Collected data
>>>>

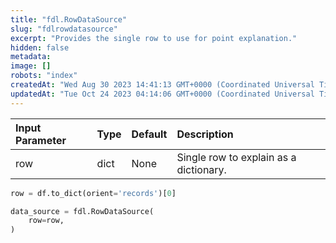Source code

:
 ```yaml
---
title: "fdl.RowDataSource"
slug: "fdlrowdatasource"
excerpt: "Provides the single row to use for point explanation."
hidden: false
metadata: 
image: []
robots: "index"
createdAt: "Wed Aug 30 2023 14:41:13 GMT+0000 (Coordinated Universal Time)"
updatedAt: "Tue Oct 24 2023 04:14:06 GMT+0000 (Coordinated Universal Time)"
---
```

| Input Parameter | Type | Default | Description                            |
| :-------------- | :--- | :------ | :------------------------------------- |
| row             | dict | None    | Single row to explain as a dictionary. |



```python Usage
row = df.to_dict(orient='records')[0]

data_source = fdl.RowDataSource(
    row=row,
)
```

<<<<

| Exercise |
From the entries above, show each line that includes the string "Coordinated".

| Response to this task |
createdAt: "Wed Aug 30 2023 14:41:13 GMT+0000 (Coordinated Universal Time)"
updatedAt: "Tue Oct 24 2023 04:14:06 GMT+0000 (Coordinated Universal Time)"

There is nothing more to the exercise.